Keywords

1 Introduction

Vowels are voiced sound during the production of which sound obstruction occurs in the oral or nasal cavities. Voiced speech is a sound produced with the vibration of vocal cords. In the speech, vowels are produced by exciting an essentially fixed vocal tract, shaped with quasiperiodic pulses of air caused by the vibration of the vocal cords [1].

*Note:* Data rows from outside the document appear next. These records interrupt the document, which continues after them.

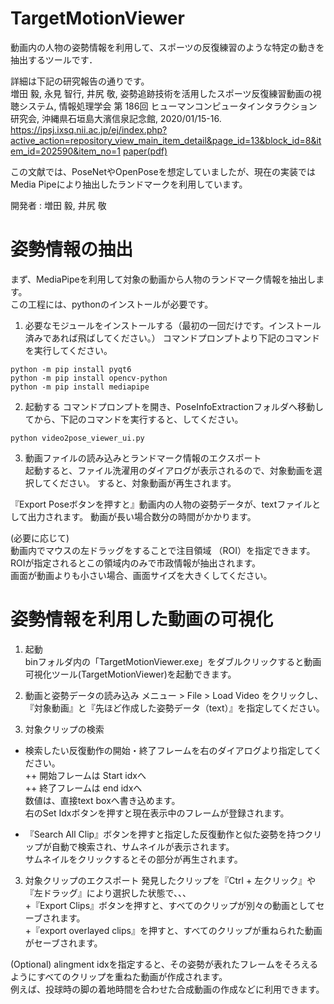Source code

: # TargetMotionViewer

動画内の人物の姿勢情報を利用して、スポーツの反復練習のような特定の動きを抽出するツールです．

詳細は下記の研究報告の通りです。  
増田 毅, 永見 智行, 井尻 敬, 姿勢追跡技術を活用したスポーツ反復練習動画の視聴システム, 情報処理学会 第 186回 ヒューマンコンピュータインタラクション研究会, 沖縄県石垣島大濱信泉記念館, 2020/01/15-16.  
https://ipsj.ixsq.nii.ac.jp/ej/index.php?active_action=repository_view_main_item_detail&page_id=13&block_id=8&item_id=202590&item_no=1
[paper(pdf)](masuda_hci_draft.pdf)

この文献では、PoseNetやOpenPoseを想定していましたが、現在の実装ではMedia Pipeにより抽出したランドマークを利用しています。

開発者 : 増田 毅,  井尻 敬


# 姿勢情報の抽出
まず、MediaPipeを利用して対象の動画から人物のランドマーク情報を抽出します。  
この工程には、pythonのインストールが必要です。

1. 必要なモジュールをインストールする（最初の一回だけです。インストール済みであれば飛ばしてください。）
コマンドプロンプトより下記のコマンドを実行してください。  
```
python -m pip install pyqt6
python -m pip install opencv-python
python -m pip install mediapipe
```

2. 起動する
コマンドプロンプトを開き、PoseInfoExtractionフォルダへ移動してから、下記のコマンドを実行すると、してください。
```
python video2pose_viewer_ui.py
```

3. 動画ファイルの読み込みとランドマーク情報のエクスポート  
起動すると、ファイル洗濯用のダイアログが表示されるので、対象動画を選択してください。  すると、対象動画が再生されます。  

『Export Poseボタンを押すと』動画内の人物の姿勢データが、textファイルとして出力されます。
 動画が長い場合数分の時間がかかります。  


(必要に応じて)   
動画内でマウスの左ドラッグをすることで注目領域 （ROI）を指定できます。
ROIが指定されるとこの領域内のみで市政情報が抽出されます。  
画面が動画よりも小さい場合、画面サイズを大きくしてください。    



# 姿勢情報を利用した動画の可視化

1. 起動  
binフォルダ内の「TargetMotionViewer.exe」をダブルクリックすると動画可視化ツール(TargetMotionViewer)を起動できます。  


2. 動画と姿勢データの読み込み
メニュー > File > Load Video をクリックし、『対象動画』と『先ほど作成した姿勢データ（text）』を指定してください。  


2. 対象クリップの検索
+ 検索したい反復動作の開始・終了フレームを右のダイアログより指定してください。  
++ 開始フレームは Start idxへ  
++ 終了フレームは end idxへ  
数値は、直接text boxへ書き込めます。  
右のSet Idxボタンを押すと現在表示中のフレームが登録されます。  


+ 『Search All Clip』ボタンを押すと指定した反復動作と似た姿勢を持つクリップが自動で検索され、サムネイルが表示されます。  
サムネイルをクリックするとその部分が再生されます。  


3. 対象クリップのエクスポート
発見したクリップを『Ctrl + 左クリック』や『左ドラッグ』により選択した状態で、、、  
+『Export Clips』ボタンを押すと、すべてのクリップが別々の動画としてセーブされます。  
+『export overlayed  clips』を押すと、すべてのクリップが重ねられた動画がセーブされます。


(Optional) alingment idxを指定すると、その姿勢が表れたフレームをそろえるようにすべてのクリップを重ねた動画が作成されます。  
例えば、投球時の脚の着地時間を合わせた合成動画の作成などに利用できます。
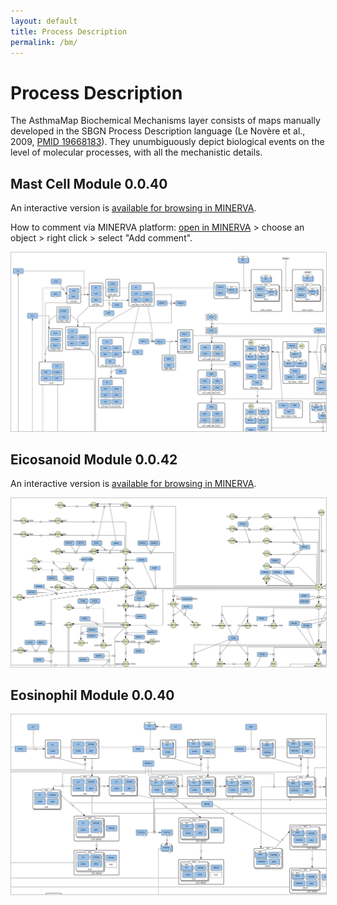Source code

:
 ```yaml
---
layout: default
title: Process Description
permalink: /bm/
---
```


# Process Description

The AsthmaMap Biochemical Mechanisms layer consists of maps manually developed in the SBGN Process Description language (Le Novère et al., 2009, [PMID 19668183](https://www.ncbi.nlm.nih.gov/pubmed/?term=19668183)). They unumbiguously depict biological events on the level of molecular processes, with all the mechanistic details. 

## Mast Cell Module 0.0.40

An interactive version is [available for browsing in MINERVA](http://asthma.uni.lu/minerva/index.xhtml?id=mast_cell&x=11680&y=2300&zoom=6).  

How to comment via MINERVA platform: [open in MINERVA](http://asthma.uni.lu/minerva/index.xhtml?id=mast_cell&x=11680&y=2300&zoom=6) > choose an object > right click > select "Add comment".

<a href="/images/pd/MastCellModule-0.0.40.png"><img src="/images/pd/MastCellModule-0.0.40-cut.png" style="border: #c6c6c6 1px solid;"/></a>

<!--### Availability 
AsthmaMap Process Description [Mast Cell Module 0.0.40 in MINERVA](http://asthma.uni.lu/minerva/index.xhtml?id=mast_cell&x=11680&y=2300&zoom=6)-->

## Eicosanoid Module 0.0.42

An interactive version is [available for browsing in MINERVA](http://asthma.uni.lu/minerva/index.xhtml?id=AA_V42_SBGN&x=2050&y=1050&zoom=4).

<a href="/images/pd/EicosanoidModule-0.0.42.png"><img src="/images/pd/EicosanoidModule-0.0.42-cut.png" style="border: #c6c6c6 1px solid;"/></a>

<!--### Availability 
AsthmaMap Process Description [Eicosanoid Module 0.0.42 in MINERVA](http://asthma.uni.lu/minerva/index.xhtml?id=AA_V42_SBGN&x=2050&y=1050&zoom=4)-->

## Eosinophil Module 0.0.40

<a href="/images/pd/EosinophilModule-0.0.40.png"><img src="/images/pd/EosinophilModule-0.0.40-cut.png" style="border: #c6c6c6 1px solid;"/></a>

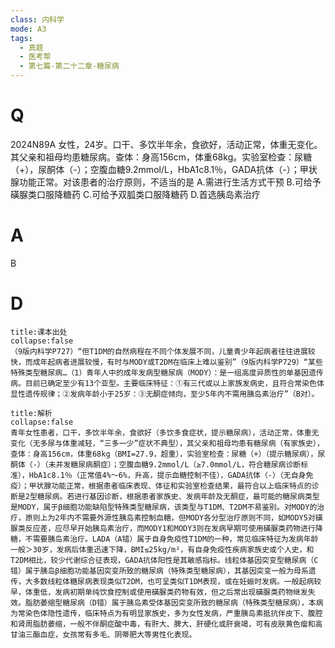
 ```yaml
---
class: 内科学
mode: A3
tags:
  - 真题
  - 医考帮
  - 第七篇-第二十二章-糖尿病
---
```


# Q
2024N89A 女性，24岁。口干、多饮半年余，食欲好，活动正常，体重无变化。其父亲和祖母均患糖尿病。查体：身高156cm，体重68kg。实验室检查：尿糖（+），尿酮体（-）；空腹血糖9.2mmol/L，HbA1c8.1％，GADA抗体（-）；甲状腺功能正常。对该患者的治疗原则，不适当的是
A.需进行生活方式干预
B.可给予磺脲类口服降糖药
C.可给予双胍类口服降糖药
D.首选胰岛素治疗

# A
B
# D
```ad-note
title:课本出处
collapse:false
（9版内科学P727）“但T1DM的自然病程在不同个体发展不同，儿童青少年起病者往往进展较快，而成年起病者进展较慢，有时与MODY或T2DM在临床上难以鉴别”（9版内科学P729）“某些特殊类型糖尿病…（1）青年人中的成年发病型糖尿病（MODY）：是一组高度异质性的单基因遗传病。目前已确定至少有13个亚型。主要临床特征：①有三代或以上家族发病史，且符合常染色体显性遗传规律；②发病年龄小于25岁：③无酮症倾向，至少5年内不需用胰岛素治疗”（B对）。
```

```ad-summary
title:解析
collapse:false
青年女性患者，口干，多饮半年余，食欲好（多饮多食症状，提示糖尿病），活动正常，体重无变化（无多尿与体重减轻，“三多一少”症状不典型），其父亲和祖母均患有糖尿病（有家族史），查体：身高156cm，体重68kg（BMI=27.9，超重），实验室检查：尿糖（+）（提示糖尿病），尿酮体（-）（未并发糖尿病酮症）；空腹血糖9.2mmol/L（≥7.0mmol/L，符合糖尿病诊断标准），HbA1c8.1％（正常值4%～6%，升高，提示血糖控制不佳），GADA抗体（-）（无自身免疫）；甲状腺功能正常，根据患者临床表现、体征和实验室检查结果，最符合以上临床特点的诊断是2型糖尿病。若进行基因诊断，根据患者家族史、发病年龄及无酮症，最可能的糖尿病类型是MODY，属于β细胞功能缺陷型特殊类型糖尿病，该类型与T1DM、T2DM不易鉴别。对MODY的治疗，原则上为2年内不需要外源性胰岛素控制血糖，但MODY各分型治疗原则不同，如MODY5对磺脲类反应差，应尽早开始胰岛素治疗，而MODY1和MODY3则在发病早期可使用磺脲类药物进行降糖，不需要胰岛素治疗。LADA（A错）属于自身免疫性T1DM的一种，常见临床特征为发病年龄一般＞30岁，发病后体重迅速下降，BMI≤25kg/m²，有自身免疫性疾病家族史或个人史，和T2DM相比，较少代谢综合征表现，GADA抗体阳性是其敏感指标。线粒体基因突变型糖尿病（C错）属于胰岛β细胞功能基因突变所致的糖尿病（特殊类型糖尿病），其基因突变一般为母系遗传，大多数线粒体糖尿病表现类似T2DM，也可呈类似T1DM表现，或在妊娠时发病。一般起病较早，体重低，发病初期单纯饮食控制或使用磺脲类药物有效，但之后常出现磺脲类药物继发失效。脂肪萎缩型糖尿病（D错）属于胰岛素受体基因突变所致的糖尿病（特殊类型糖尿病），本病为常染色体隐性遗传，临床特点为有明显家族史，多为女性发病，严重胰岛素抵抗伴皮下、腹腔和肾周脂肪萎缩，一般不伴酮症酸中毒，有肝大、脾大、肝硬化或肝衰竭，可有皮肤黄色瘤和高甘油三酯血症，女孩常有多毛、阴蒂肥大等男性化表现。
```

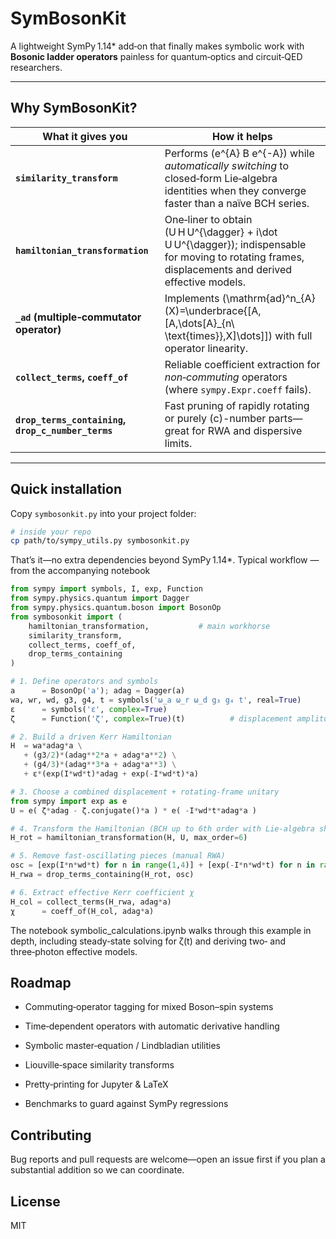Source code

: # SymBosonKit
A lightweight SymPy 1.14\* add‑on that finally makes symbolic work with **Bosonic ladder operators** painless for quantum‑optics and circuit‑QED researchers.

---

## Why SymBosonKit?

| What it gives you | How it helps |
|-------------------|--------------|
| **`similarity_transform`** | Performs \(e^{A} B e^{-A}\) while *automatically switching* to closed‑form Lie‑algebra identities when they converge faster than a naïve BCH series. |
| **`hamiltonian_transformation`** | One‑liner to obtain \(U H U^{\dagger} + i\dot U U^{\dagger}\); indispensable for moving to rotating frames, displacements and derived effective models. |
| **`_ad` (multiple‑commutator operator)** | Implements  \(\mathrm{ad}^n_{A}(X)=\underbrace{[A,[A,\dots[A}_{n\ \text{times}},X]\dots]]\) with full operator linearity. |
| **`collect_terms`, `coeff_of`** | Reliable coefficient extraction for *non‑commuting* operators (where `sympy.Expr.coeff` fails). |
| **`drop_terms_containing`, `drop_c_number_terms`** | Fast pruning of rapidly rotating or purely \(c\)-number parts—great for RWA and dispersive limits. |

---

## Quick installation

Copy `symbosonkit.py` into your project folder:

```bash
# inside your repo
cp path/to/sympy_utils.py symbosonkit.py
```

That’s it—no extra dependencies beyond SymPy 1.14*.
Typical workflow — from the accompanying notebook

```python
from sympy import symbols, I, exp, Function
from sympy.physics.quantum import Dagger
from sympy.physics.quantum.boson import BosonOp
from symbosonkit import (
    hamiltonian_transformation,           # main workhorse
    similarity_transform,
    collect_terms, coeff_of,
    drop_terms_containing
)

# 1. Define operators and symbols
a      = BosonOp('a'); adag = Dagger(a)
wa, wr, wd, g3, g4, t = symbols('ω_a ω_r ω_d g₃ g₄ t', real=True)
ε      = symbols('ε', complex=True)
ζ      = Function('ζ', complex=True)(t)          # displacement amplitude

# 2. Build a driven Kerr Hamiltonian
H  = wa*adag*a \
   + (g3/2)*(adag**2*a + adag*a**2) \
   + (g4/3)*(adag**3*a + adag*a**3) \
   + ε*(exp(I*wd*t)*adag + exp(-I*wd*t)*a)

# 3. Choose a combined displacement + rotating‑frame unitary
from sympy import exp as e
U = e( ζ*adag - ζ.conjugate()*a ) * e( -I*wd*t*adag*a )

# 4. Transform the Hamiltonian (BCH up to 6th order with Lie‑algebra shortcuts)
H_rot = hamiltonian_transformation(H, U, max_order=6)

# 5. Remove fast‑oscillating pieces (manual RWA)
osc = [exp(I*n*wd*t) for n in range(1,4)] + [exp(-I*n*wd*t) for n in range(1,4)]
H_rwa = drop_terms_containing(H_rot, osc)

# 6. Extract effective Kerr coefficient χ
H_col = collect_terms(H_rwa, adag*a)
χ      = coeff_of(H_col, adag*a)
```

The notebook symbolic_calculations.ipynb walks through this example in depth, including steady‑state solving for ζ(t) and deriving two‑ and three‑photon effective models.


## Roadmap

  - Commuting‑operator tagging for mixed Boson–spin systems
  
  - Time‑dependent operators with automatic derivative handling
  
  - Symbolic master‑equation / Lindbladian utilities
  
  - Liouville‑space similarity transforms
  
  - Pretty‑printing for Jupyter & LaTeX
  
  - Benchmarks to guard against SymPy regressions

## Contributing

Bug reports and pull requests are welcome—open an issue first if you plan a substantial addition so we can coordinate.
## License

MIT
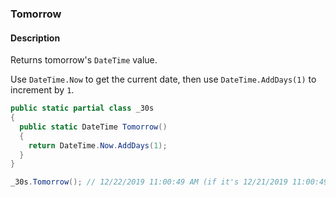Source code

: ### Tomorrow

#### Description
Returns tomorrow's `DateTime` value.

Use `DateTime.Now` to get the current date, then use `DateTime.AddDays(1)` to increment by `1`.

```csharp
public static partial class _30s 
{
  public static DateTime Tomorrow() 
  {
    return DateTime.Now.AddDays(1);
  }
}
```

```csharp
_30s.Tomorrow(); // 12/22/2019 11:00:49 AM (if it's 12/21/2019 11:00:49 AM)
```
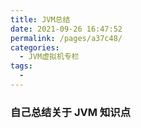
```yaml
---
title: JVM总结
date: 2021-09-26 16:47:52
permalink: /pages/a37c48/
categories:
  - JVM虚拟机专栏
tags:
  - 
---
```

### 自己总结关于 JVM 知识点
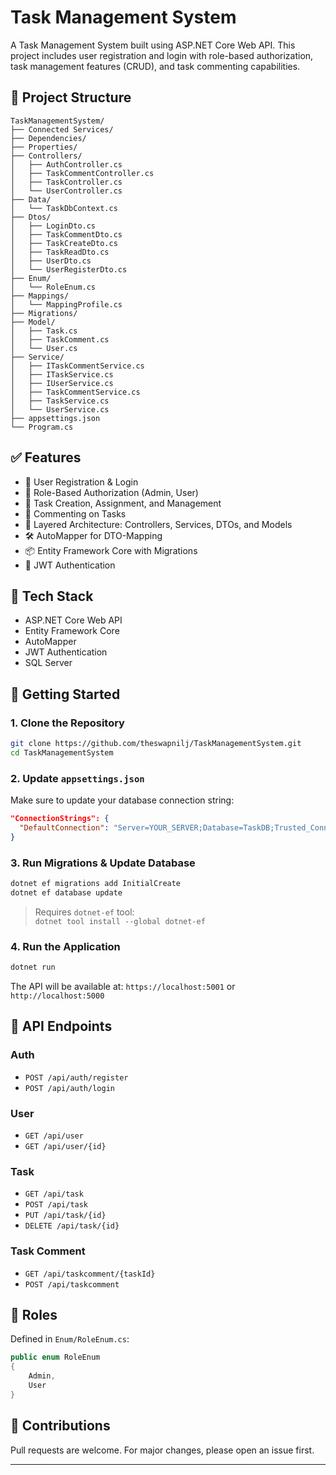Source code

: # Task Management System

A Task Management System built using ASP.NET Core Web API. This project includes user registration and login with role-based authorization, task management features (CRUD), and task commenting capabilities.

## 📁 Project Structure

```
TaskManagementSystem/
├── Connected Services/
├── Dependencies/
├── Properties/
├── Controllers/
│   ├── AuthController.cs
│   ├── TaskCommentController.cs
│   ├── TaskController.cs
│   └── UserController.cs
├── Data/
│   └── TaskDbContext.cs
├── Dtos/
│   ├── LoginDto.cs
│   ├── TaskCommentDto.cs
│   ├── TaskCreateDto.cs
│   ├── TaskReadDto.cs
│   ├── UserDto.cs
│   └── UserRegisterDto.cs
├── Enum/
│   └── RoleEnum.cs
├── Mappings/
│   └── MappingProfile.cs
├── Migrations/
├── Model/
│   ├── Task.cs
│   ├── TaskComment.cs
│   └── User.cs
├── Service/
│   ├── ITaskCommentService.cs
│   ├── ITaskService.cs
│   ├── IUserService.cs
│   ├── TaskCommentService.cs
│   ├── TaskService.cs
│   └── UserService.cs
├── appsettings.json
└── Program.cs
```

## ✅ Features

- 🔐 User Registration & Login
- 👤 Role-Based Authorization (Admin, User)
- 📝 Task Creation, Assignment, and Management
- 💬 Commenting on Tasks
- 🧩 Layered Architecture: Controllers, Services, DTOs, and Models
- 🛠️ AutoMapper for DTO-Mapping
- 📦 Entity Framework Core with Migrations
- 🔐 JWT Authentication

## 🔧 Tech Stack

- ASP.NET Core Web API
- Entity Framework Core
- AutoMapper
- JWT Authentication
- SQL Server

## 🏁 Getting Started

### 1. Clone the Repository

```bash
git clone https://github.com/theswapnilj/TaskManagementSystem.git
cd TaskManagementSystem
```

### 2. Update `appsettings.json`

Make sure to update your database connection string:

```json
"ConnectionStrings": {
  "DefaultConnection": "Server=YOUR_SERVER;Database=TaskDB;Trusted_Connection=True;"
}
```

### 3. Run Migrations & Update Database

```bash
dotnet ef migrations add InitialCreate
dotnet ef database update
```

> Requires `dotnet-ef` tool:  
> `dotnet tool install --global dotnet-ef`

### 4. Run the Application

```bash
dotnet run
```

The API will be available at: `https://localhost:5001` or `http://localhost:5000`

## 📂 API Endpoints

### Auth
- `POST /api/auth/register`
- `POST /api/auth/login`

### User
- `GET /api/user`
- `GET /api/user/{id}`

### Task
- `GET /api/task`
- `POST /api/task`
- `PUT /api/task/{id}`
- `DELETE /api/task/{id}`

### Task Comment
- `GET /api/taskcomment/{taskId}`
- `POST /api/taskcomment`

## 👤 Roles

Defined in `Enum/RoleEnum.cs`:

```csharp
public enum RoleEnum
{
    Admin,
    User
}
```

## 🤝 Contributions

Pull requests are welcome. For major changes, please open an issue first.

---

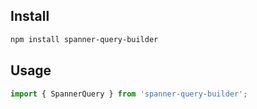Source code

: 
## Install

```bash
npm install spanner-query-builder
```

## Usage

```ts
import { SpannerQuery } from 'spanner-query-builder';
```
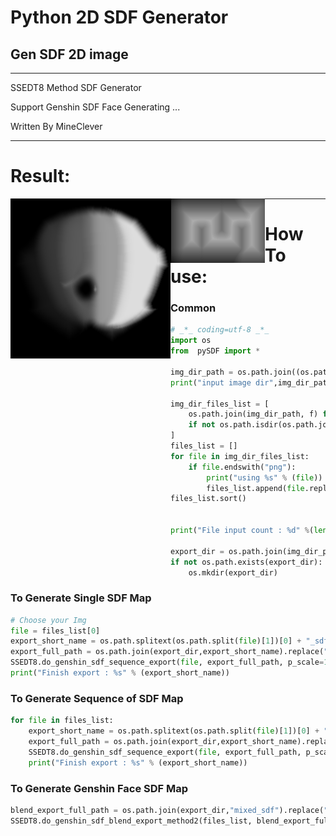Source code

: # Python 2D SDF Generator
## Gen SDF 2D image

---

SSEDT8 Method SDF Generator

Support Genshin SDF Face Generating ...

Written By MineClever

---

# Result:

<img src="./Face/SDF/mixed_sdf.png" alt="mixed_sdf" align="left"/>

<img src="./sdf.png" alt="sdf" align="left"/>


---

# How To use:

### Common

```python
# _*_ coding=utf-8 _*_
import os
from  pySDF import *

img_dir_path = os.path.join((os.path.dirname(os.path.abspath(__file__))), "Face").replace("\\","/")
print("input image dir",img_dir_path)

img_dir_files_list = [
    os.path.join(img_dir_path, f) for f in os.listdir(img_dir_path)
    if not os.path.isdir(os.path.join(img_dir_path, f))
]
files_list = []
for file in img_dir_files_list:
    if file.endswith("png"):
        print("using %s" % (file))
        files_list.append(file.replace("\\","/"))
files_list.sort()


print("File input count : %d" %(len(files_list)))

export_dir = os.path.join(img_dir_path,"SDF")
if not os.path.exists(export_dir):
    os.mkdir(export_dir)
```

### To Generate Single SDF Map

```python
# Choose your Img
file = files_list[0]
export_short_name = os.path.splitext(os.path.split(file)[1])[0] + "_sdf.png"
export_full_path = os.path.join(export_dir,export_short_name).replace("\\","/")
SSEDT8.do_genshin_sdf_sequence_export(file, export_full_path, p_scale=1.25, p_img_size= 128)
print("Finish export : %s" % (export_short_name))

```

### To Generate Sequence of SDF Map

```python
for file in files_list:
    export_short_name = os.path.splitext(os.path.split(file)[1])[0] + "_sdf.png"
    export_full_path = os.path.join(export_dir,export_short_name).replace("\\","/")
    SSEDT8.do_genshin_sdf_sequence_export(file, export_full_path, p_scale=1.25, p_img_size= 128)
    print("Finish export : %s" % (export_short_name))
```

### To Generate Genshin Face SDF Map

```python
blend_export_full_path = os.path.join(export_dir,"mixed_sdf").replace("\\","/") + ".png"
SSEDT8.do_genshin_sdf_blend_export_method2(files_list, blend_export_full_path, p_mid_scale=0.5, p_img_size= 256, lerp_time=32)
```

Assamese is an eastern Indo-Aryan language spoken by about 20 million people in the Indian states of Assam, Meghalaya, and Arunachal Pradesh, and also spoken in Bangladesh and Bhutan [2]. There are 11 vowels in Assamese language and are distinguished by the place of articulation (front, central or back) and the position of the tongue (high, mid or low). The way in which the cross-sectional area varies along the vocal tract determines the resonance frequencies of the tract (the formants) and thereby the sound that is produced. The vowel sound produced is determined primarily by the position of the tongue, but the position of the jaw, lips, and to a small extent, the velum also influence the resulting sound [1].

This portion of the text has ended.